The existing debug map tracks the source (ex: /path/foo.c) path as well as the object (ex: /path/foo.o) path. Does this DebugMap need both? or just the object path?

59–60

Are these the address in the .o file and address in the final binary? Can the names be clearer.

What is the rule for tentative definitions which don't have an address in the .o file? Maybe OrigAddress could be an llvm::Optional<>?

62

What is "Used"? When would it be false?

71

Can this be more specific (e.g. getSourcePath() or getObjectFilePath()).

friss added a comment.Nov 12 2014, 7:17 PM

Thanks for the initial review!
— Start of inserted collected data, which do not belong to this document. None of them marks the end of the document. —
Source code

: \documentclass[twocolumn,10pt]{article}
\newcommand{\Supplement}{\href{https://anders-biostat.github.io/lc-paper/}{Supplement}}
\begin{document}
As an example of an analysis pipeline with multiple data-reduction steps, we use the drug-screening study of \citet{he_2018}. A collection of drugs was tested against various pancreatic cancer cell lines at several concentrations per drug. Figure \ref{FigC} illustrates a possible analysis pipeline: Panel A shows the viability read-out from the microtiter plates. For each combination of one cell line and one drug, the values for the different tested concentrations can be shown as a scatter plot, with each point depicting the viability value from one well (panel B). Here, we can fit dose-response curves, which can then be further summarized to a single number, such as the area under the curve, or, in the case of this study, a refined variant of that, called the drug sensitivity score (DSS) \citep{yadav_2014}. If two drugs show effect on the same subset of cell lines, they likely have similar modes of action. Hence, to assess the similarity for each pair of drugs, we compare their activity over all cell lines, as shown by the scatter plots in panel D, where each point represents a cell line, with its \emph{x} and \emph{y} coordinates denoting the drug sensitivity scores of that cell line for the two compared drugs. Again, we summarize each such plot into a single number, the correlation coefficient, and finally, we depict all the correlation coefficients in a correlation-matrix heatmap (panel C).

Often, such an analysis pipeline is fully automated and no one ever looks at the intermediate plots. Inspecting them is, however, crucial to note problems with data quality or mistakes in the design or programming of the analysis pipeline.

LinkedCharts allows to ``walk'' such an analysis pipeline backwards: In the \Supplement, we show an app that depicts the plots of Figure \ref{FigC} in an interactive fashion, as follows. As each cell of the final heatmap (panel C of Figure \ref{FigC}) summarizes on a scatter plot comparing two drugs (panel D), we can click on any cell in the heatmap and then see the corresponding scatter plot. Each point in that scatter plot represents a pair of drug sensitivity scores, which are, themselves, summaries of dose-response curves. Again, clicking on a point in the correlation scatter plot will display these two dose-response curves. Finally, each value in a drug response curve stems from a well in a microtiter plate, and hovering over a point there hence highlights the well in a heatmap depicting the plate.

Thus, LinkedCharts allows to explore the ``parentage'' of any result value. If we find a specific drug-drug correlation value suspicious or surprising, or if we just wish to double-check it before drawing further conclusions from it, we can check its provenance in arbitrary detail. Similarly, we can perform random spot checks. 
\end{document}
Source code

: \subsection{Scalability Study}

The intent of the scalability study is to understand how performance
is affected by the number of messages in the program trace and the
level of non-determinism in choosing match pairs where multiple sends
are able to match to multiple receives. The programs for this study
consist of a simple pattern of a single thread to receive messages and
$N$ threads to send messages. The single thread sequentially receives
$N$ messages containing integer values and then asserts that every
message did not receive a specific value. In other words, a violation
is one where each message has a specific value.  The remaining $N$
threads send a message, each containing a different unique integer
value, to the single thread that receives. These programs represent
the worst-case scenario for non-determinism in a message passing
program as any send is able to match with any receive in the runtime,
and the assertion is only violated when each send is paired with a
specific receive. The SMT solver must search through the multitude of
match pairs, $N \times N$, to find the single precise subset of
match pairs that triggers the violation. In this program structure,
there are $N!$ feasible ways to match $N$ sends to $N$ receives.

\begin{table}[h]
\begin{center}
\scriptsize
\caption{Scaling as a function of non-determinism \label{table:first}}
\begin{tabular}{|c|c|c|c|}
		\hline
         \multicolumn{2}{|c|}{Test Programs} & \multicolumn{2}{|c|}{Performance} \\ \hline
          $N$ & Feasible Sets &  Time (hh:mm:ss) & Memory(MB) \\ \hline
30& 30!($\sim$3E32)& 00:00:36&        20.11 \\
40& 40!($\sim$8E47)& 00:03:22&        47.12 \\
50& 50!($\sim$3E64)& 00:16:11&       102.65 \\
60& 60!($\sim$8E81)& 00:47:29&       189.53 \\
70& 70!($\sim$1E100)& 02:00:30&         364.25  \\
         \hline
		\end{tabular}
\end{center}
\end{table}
Some explanations and further questions inline:

tools/dsymutil/DebugMap.h
49

I think it only needs the object path, I haven't seen the source entries of the debug map being used except for detecting the end-of-scope of the current object file. The source file doesn't make much sense anyway as IIRC it is the parent of the object file scope and in an LTO scenario you end up with only one source file.

50

I'll add that in a followup commit

53–57

I'm not sure I'll use that actual type, but it seemed like some handy information to have (even if only for sanity checking that I'm not patch code addresses with data information). I actually use the Unknown type as an indicator that the Symbol hasn't been inserted in the map yet and I assert if a client tries to add 2 symbols with the same name in the same object file.

59–60

I agree that the names could be clearer.

What do you mean with "tentative definitions"? The OrigAddress gets filled with the value from the object file symbol table.

62

As you point out bellow, I add every symbol from the object file symbol table to the list of symbols. Then the ones that are present in the binary's debug map are marked Used.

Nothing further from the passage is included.